Task statement:
Below are some entries. Transcribe the lines from the one holding "1) Download Arnold, and copy to /tmp" to the one holding "Rosemount™ TankMaster™ Mobile", inclusive, but not the pictures among them.
━━ Data provided ━━
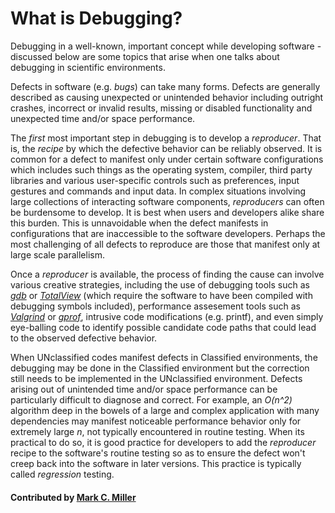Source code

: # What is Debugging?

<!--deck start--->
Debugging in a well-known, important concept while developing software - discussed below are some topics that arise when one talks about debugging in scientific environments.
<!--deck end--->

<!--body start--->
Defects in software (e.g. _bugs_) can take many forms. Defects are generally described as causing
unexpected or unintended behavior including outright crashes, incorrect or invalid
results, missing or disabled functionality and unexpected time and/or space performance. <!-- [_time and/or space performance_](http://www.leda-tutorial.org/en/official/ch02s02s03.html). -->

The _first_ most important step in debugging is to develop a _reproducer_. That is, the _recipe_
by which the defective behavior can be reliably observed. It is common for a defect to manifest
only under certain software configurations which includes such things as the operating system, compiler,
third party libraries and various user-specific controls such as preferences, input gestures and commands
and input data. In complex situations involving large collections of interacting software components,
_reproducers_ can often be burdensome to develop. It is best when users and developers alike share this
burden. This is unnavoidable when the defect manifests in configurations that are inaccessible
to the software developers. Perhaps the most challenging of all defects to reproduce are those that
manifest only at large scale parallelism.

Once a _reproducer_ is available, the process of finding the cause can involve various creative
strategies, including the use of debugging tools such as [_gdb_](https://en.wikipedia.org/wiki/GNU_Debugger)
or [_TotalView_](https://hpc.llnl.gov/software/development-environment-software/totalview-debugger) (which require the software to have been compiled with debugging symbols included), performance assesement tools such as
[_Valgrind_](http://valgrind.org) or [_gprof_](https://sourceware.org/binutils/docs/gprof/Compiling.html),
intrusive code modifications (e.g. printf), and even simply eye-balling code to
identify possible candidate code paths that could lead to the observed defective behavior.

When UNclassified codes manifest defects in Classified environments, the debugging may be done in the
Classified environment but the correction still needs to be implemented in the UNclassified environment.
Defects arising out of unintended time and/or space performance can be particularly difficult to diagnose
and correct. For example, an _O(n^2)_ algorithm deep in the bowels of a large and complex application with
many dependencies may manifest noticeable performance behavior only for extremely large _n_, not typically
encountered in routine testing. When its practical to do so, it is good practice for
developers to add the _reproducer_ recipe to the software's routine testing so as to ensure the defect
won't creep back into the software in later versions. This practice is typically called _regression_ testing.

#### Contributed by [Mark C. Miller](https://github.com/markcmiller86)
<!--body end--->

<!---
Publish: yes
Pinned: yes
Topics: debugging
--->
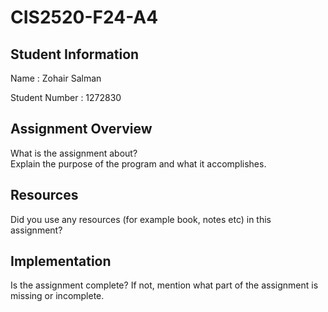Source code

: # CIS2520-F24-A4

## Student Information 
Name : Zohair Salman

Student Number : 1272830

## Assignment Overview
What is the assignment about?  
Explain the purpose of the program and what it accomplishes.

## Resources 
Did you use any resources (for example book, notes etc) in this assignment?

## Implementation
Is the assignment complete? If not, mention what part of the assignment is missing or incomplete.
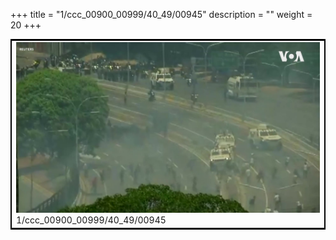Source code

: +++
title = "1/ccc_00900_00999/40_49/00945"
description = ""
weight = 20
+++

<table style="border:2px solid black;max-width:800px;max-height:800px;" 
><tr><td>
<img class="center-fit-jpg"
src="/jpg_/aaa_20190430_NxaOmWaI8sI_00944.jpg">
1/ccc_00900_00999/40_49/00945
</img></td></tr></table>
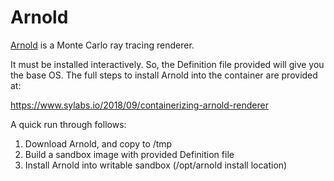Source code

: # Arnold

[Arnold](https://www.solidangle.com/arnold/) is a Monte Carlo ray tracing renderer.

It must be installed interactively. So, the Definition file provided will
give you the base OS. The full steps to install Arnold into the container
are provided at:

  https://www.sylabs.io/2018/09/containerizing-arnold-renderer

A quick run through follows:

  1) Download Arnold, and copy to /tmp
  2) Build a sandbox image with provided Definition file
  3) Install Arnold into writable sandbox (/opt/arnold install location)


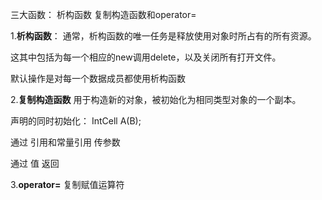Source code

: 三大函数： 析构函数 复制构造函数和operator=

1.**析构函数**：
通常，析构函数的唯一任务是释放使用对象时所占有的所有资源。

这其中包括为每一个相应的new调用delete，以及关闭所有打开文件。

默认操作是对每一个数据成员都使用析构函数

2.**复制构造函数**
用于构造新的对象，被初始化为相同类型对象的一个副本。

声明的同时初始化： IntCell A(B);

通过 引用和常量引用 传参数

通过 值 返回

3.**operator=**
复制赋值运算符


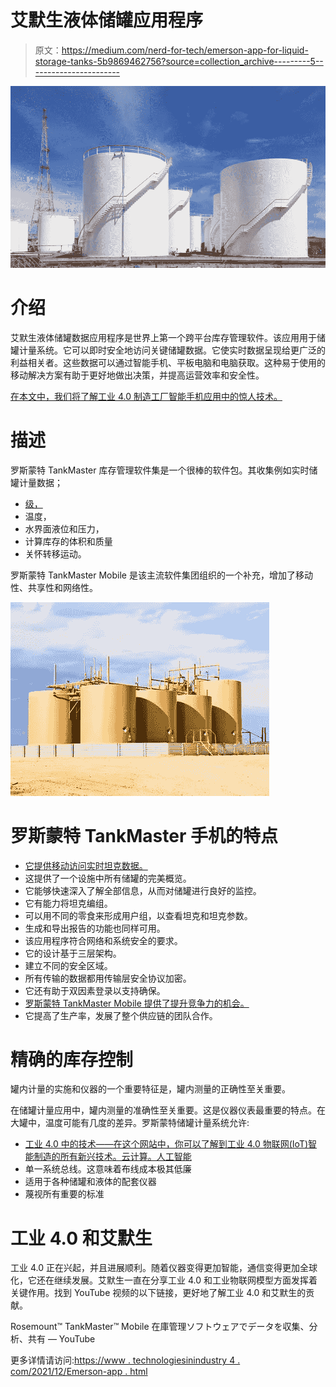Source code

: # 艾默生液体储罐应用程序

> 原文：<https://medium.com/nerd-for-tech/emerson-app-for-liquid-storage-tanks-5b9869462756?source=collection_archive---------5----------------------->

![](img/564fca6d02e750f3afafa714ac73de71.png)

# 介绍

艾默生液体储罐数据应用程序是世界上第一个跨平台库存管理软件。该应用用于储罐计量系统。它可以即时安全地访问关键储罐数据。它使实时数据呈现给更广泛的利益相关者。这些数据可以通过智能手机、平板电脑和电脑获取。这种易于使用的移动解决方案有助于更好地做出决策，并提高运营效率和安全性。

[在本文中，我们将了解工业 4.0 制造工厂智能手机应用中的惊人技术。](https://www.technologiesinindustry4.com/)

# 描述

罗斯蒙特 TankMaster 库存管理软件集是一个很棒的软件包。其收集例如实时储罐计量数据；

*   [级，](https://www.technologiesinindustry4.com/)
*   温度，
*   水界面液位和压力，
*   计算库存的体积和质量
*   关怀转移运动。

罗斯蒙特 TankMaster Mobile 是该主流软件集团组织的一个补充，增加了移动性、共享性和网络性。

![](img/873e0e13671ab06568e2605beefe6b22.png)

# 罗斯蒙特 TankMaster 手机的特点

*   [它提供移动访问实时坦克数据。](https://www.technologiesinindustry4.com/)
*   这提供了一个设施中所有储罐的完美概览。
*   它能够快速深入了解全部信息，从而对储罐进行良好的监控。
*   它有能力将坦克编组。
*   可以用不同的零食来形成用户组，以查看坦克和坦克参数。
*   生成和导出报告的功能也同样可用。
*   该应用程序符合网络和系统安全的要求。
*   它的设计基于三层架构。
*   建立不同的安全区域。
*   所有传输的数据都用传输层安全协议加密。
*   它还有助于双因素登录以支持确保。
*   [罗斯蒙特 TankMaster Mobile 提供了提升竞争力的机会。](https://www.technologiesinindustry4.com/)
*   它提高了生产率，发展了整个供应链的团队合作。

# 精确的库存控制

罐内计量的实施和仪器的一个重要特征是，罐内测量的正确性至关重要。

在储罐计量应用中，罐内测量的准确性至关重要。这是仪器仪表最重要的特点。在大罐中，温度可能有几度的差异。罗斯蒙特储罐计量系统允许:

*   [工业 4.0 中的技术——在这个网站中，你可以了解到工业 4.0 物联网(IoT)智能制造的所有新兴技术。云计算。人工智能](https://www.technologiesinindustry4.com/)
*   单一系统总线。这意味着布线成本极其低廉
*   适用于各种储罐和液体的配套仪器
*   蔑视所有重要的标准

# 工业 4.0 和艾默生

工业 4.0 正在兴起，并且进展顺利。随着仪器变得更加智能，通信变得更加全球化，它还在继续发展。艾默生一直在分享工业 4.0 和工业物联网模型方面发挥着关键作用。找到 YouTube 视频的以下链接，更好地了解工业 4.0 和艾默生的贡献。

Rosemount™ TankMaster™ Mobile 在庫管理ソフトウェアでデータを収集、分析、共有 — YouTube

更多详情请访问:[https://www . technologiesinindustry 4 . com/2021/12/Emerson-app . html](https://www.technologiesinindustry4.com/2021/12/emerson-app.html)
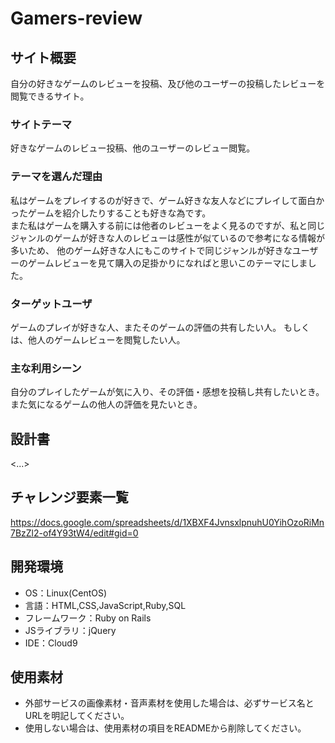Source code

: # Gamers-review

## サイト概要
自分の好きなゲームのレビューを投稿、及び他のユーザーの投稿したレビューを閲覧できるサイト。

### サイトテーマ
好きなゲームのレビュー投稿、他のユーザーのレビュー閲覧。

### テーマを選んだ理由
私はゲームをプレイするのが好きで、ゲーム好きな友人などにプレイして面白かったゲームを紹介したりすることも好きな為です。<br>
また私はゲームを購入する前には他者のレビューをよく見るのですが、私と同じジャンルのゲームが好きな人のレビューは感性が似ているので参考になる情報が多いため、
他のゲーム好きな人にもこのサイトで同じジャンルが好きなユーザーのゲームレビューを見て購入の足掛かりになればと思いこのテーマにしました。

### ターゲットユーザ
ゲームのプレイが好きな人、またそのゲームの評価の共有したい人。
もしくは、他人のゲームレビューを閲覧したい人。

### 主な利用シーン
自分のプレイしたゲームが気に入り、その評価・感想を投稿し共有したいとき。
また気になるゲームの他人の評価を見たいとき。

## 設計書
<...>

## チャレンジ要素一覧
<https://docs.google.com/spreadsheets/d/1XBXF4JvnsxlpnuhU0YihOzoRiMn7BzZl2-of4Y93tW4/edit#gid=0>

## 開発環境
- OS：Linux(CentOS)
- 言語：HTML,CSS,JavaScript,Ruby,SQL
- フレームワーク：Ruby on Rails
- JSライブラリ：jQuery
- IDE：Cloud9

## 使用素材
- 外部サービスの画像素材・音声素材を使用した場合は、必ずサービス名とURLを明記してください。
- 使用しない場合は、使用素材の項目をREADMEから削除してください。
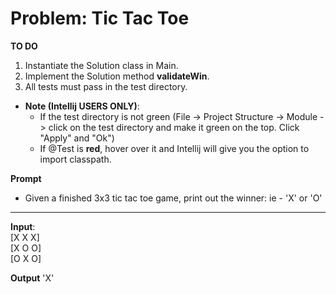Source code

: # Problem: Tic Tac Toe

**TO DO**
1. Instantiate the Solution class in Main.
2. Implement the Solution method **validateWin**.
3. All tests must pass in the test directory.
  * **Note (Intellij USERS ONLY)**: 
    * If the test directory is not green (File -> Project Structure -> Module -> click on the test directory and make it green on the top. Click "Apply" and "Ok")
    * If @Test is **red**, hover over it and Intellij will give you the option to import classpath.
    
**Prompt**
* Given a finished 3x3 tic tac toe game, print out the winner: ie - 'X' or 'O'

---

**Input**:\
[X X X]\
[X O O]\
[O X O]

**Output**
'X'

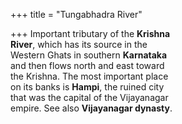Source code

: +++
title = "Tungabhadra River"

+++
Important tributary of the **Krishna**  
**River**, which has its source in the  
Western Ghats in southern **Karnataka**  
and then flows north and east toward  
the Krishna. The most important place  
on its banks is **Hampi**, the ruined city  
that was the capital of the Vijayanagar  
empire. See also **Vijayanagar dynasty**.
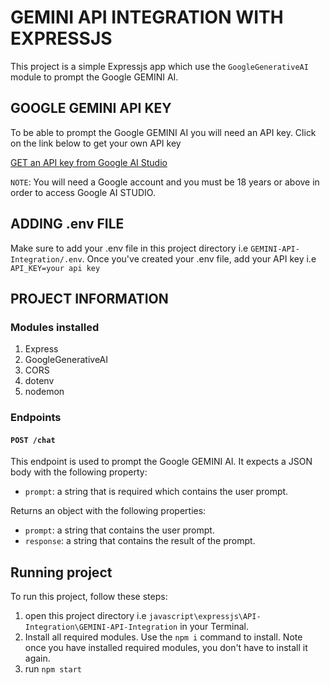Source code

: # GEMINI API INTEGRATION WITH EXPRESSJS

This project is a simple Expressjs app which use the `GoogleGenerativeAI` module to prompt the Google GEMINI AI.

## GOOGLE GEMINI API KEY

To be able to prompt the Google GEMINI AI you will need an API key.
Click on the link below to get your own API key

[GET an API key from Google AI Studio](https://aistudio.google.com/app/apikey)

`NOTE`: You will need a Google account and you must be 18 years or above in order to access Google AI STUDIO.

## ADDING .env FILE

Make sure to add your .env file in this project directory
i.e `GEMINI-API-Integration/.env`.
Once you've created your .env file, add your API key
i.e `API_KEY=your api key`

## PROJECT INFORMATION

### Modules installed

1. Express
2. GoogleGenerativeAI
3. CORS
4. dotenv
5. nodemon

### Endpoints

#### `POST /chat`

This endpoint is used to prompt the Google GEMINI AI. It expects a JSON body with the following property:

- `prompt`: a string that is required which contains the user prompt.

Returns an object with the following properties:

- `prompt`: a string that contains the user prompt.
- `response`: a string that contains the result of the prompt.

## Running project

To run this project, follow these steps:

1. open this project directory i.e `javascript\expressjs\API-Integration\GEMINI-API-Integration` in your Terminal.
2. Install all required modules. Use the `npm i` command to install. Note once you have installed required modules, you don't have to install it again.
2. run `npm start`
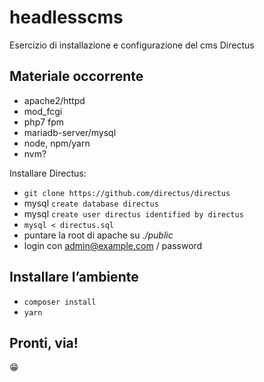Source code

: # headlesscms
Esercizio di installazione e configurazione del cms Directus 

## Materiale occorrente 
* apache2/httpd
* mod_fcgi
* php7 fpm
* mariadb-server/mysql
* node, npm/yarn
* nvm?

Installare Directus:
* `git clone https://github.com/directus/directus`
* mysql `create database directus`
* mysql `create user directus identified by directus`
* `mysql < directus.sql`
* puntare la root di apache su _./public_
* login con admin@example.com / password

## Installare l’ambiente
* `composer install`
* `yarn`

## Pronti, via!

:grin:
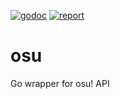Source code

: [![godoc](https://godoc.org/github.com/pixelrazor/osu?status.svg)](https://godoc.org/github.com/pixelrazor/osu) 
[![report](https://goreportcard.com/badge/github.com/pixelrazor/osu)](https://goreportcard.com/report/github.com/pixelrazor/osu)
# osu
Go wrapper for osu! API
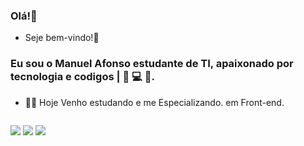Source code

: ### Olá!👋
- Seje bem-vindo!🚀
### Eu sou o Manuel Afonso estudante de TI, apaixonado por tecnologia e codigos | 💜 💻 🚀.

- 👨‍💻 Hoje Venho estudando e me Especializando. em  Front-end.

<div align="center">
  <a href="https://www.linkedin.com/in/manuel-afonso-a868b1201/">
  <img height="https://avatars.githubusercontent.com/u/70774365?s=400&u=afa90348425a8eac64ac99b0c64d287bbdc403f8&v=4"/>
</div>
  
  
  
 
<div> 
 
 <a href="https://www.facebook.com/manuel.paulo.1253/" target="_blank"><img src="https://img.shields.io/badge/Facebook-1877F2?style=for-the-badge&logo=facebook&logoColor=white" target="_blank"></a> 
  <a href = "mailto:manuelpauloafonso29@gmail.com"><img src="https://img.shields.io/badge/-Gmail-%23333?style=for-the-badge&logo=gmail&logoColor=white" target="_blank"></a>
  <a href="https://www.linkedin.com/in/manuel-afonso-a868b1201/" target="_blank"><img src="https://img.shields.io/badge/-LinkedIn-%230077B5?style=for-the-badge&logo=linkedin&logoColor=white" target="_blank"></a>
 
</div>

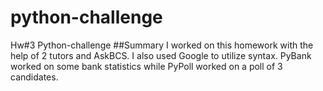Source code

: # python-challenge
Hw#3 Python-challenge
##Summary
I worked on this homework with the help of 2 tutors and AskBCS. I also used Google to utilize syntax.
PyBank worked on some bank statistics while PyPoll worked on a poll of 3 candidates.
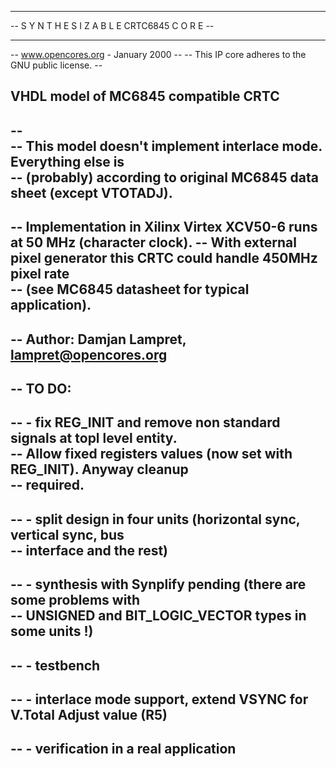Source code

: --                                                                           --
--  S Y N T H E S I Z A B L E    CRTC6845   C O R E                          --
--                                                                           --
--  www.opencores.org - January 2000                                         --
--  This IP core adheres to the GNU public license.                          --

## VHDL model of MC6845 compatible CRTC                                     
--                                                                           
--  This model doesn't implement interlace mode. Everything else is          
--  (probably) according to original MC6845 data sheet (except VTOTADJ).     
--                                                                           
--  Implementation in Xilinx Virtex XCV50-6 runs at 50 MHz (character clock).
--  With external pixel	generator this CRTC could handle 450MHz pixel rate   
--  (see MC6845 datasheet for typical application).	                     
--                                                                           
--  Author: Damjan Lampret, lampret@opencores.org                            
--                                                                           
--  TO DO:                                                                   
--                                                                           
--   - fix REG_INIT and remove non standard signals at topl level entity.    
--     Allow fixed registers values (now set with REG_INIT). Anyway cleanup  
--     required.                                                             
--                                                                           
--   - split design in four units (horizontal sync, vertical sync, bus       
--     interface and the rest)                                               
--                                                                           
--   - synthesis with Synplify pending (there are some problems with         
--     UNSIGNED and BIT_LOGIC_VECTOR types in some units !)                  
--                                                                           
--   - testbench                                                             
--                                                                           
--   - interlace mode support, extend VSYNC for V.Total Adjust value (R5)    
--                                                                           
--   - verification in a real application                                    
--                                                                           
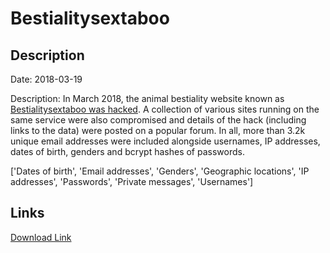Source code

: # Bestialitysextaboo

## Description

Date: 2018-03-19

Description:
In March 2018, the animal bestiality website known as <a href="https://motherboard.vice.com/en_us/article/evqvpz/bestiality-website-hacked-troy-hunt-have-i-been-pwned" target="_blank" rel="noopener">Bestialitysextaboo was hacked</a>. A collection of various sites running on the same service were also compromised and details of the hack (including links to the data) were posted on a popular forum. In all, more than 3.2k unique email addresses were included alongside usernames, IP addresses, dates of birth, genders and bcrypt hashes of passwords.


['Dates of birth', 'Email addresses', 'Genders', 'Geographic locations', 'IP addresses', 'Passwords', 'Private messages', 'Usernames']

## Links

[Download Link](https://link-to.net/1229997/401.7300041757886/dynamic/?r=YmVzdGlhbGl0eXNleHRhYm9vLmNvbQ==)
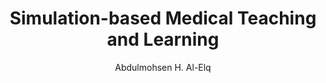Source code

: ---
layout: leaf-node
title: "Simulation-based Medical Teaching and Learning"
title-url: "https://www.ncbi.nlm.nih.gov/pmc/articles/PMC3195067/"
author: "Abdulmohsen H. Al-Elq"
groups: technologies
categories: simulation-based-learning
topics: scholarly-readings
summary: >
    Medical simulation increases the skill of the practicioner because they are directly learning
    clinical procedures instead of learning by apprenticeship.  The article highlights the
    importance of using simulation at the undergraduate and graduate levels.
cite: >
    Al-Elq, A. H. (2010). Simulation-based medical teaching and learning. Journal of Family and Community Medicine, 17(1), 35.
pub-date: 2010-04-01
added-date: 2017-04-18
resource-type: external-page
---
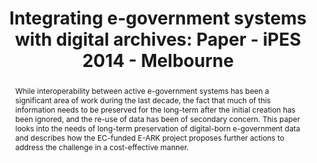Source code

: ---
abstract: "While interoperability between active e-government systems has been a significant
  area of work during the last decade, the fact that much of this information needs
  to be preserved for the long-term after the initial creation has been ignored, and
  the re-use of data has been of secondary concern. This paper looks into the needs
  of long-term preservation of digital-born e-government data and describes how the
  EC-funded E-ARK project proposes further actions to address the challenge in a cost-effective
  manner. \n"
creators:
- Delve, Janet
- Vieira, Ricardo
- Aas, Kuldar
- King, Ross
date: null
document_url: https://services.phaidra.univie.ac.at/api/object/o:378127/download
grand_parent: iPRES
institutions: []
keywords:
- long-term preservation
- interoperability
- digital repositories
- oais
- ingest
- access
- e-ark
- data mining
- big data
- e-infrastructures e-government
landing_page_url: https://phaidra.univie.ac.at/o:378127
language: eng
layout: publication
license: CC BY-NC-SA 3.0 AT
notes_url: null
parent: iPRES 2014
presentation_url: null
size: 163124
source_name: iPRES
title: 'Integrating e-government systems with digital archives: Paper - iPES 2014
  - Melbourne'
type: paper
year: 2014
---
━━━
Exercise result:
  1) Download Arnold, and copy to /tmp
  2) Build a sandbox image with provided Definition file
  3) Install Arnold into writable sandbox (/opt/arnold install location)


Source code

: 三大函数： 析构函数 复制构造函数和operator=

1.**析构函数**：
通常，析构函数的唯一任务是释放使用对象时所占有的所有资源。

这其中包括为每一个相应的new调用delete，以及关闭所有打开文件。

默认操作是对每一个数据成员都使用析构函数

2.**复制构造函数**
用于构造新的对象，被初始化为相同类型对象的一个副本。

声明的同时初始化： IntCell A(B);

通过 引用和常量引用 传参数

通过 值 返回

3.**operator=**
复制赋值运算符


Source code

: # 艾默生液体储罐应用程序

> 原文：<https://medium.com/nerd-for-tech/emerson-app-for-liquid-storage-tanks-5b9869462756?source=collection_archive---------5----------------------->

![](img/564fca6d02e750f3afafa714ac73de71.png)

# 介绍

艾默生液体储罐数据应用程序是世界上第一个跨平台库存管理软件。该应用用于储罐计量系统。它可以即时安全地访问关键储罐数据。它使实时数据呈现给更广泛的利益相关者。这些数据可以通过智能手机、平板电脑和电脑获取。这种易于使用的移动解决方案有助于更好地做出决策，并提高运营效率和安全性。

[在本文中，我们将了解工业 4.0 制造工厂智能手机应用中的惊人技术。](https://www.technologiesinindustry4.com/)

# 描述

罗斯蒙特 TankMaster 库存管理软件集是一个很棒的软件包。其收集例如实时储罐计量数据；

*   [级，](https://www.technologiesinindustry4.com/)
*   温度，
*   水界面液位和压力，
*   计算库存的体积和质量
*   关怀转移运动。

罗斯蒙特 TankMaster Mobile 是该主流软件集团组织的一个补充，增加了移动性、共享性和网络性。

![](img/873e0e13671ab06568e2605beefe6b22.png)

# 罗斯蒙特 TankMaster 手机的特点

*   [它提供移动访问实时坦克数据。](https://www.technologiesinindustry4.com/)
*   这提供了一个设施中所有储罐的完美概览。
*   它能够快速深入了解全部信息，从而对储罐进行良好的监控。
*   它有能力将坦克编组。
*   可以用不同的零食来形成用户组，以查看坦克和坦克参数。
*   生成和导出报告的功能也同样可用。
*   该应用程序符合网络和系统安全的要求。
*   它的设计基于三层架构。
*   建立不同的安全区域。
*   所有传输的数据都用传输层安全协议加密。
*   它还有助于双因素登录以支持确保。
*   [罗斯蒙特 TankMaster Mobile 提供了提升竞争力的机会。](https://www.technologiesinindustry4.com/)
*   它提高了生产率，发展了整个供应链的团队合作。

# 精确的库存控制

罐内计量的实施和仪器的一个重要特征是，罐内测量的正确性至关重要。

在储罐计量应用中，罐内测量的准确性至关重要。这是仪器仪表最重要的特点。在大罐中，温度可能有几度的差异。罗斯蒙特储罐计量系统允许:

*   [工业 4.0 中的技术——在这个网站中，你可以了解到工业 4.0 物联网(IoT)智能制造的所有新兴技术。云计算。人工智能](https://www.technologiesinindustry4.com/)
*   单一系统总线。这意味着布线成本极其低廉
*   适用于各种储罐和液体的配套仪器
*   蔑视所有重要的标准

# 工业 4.0 和艾默生

工业 4.0 正在兴起，并且进展顺利。随着仪器变得更加智能，通信变得更加全球化，它还在继续发展。艾默生一直在分享工业 4.0 和工业物联网模型方面发挥着关键作用。找到 YouTube 视频的以下链接，更好地了解工业 4.0 和艾默生的贡献。

Rosemount™ TankMaster™ Mobile 在庫管理ソフトウェアでデータを収集、分析、共有 — YouTube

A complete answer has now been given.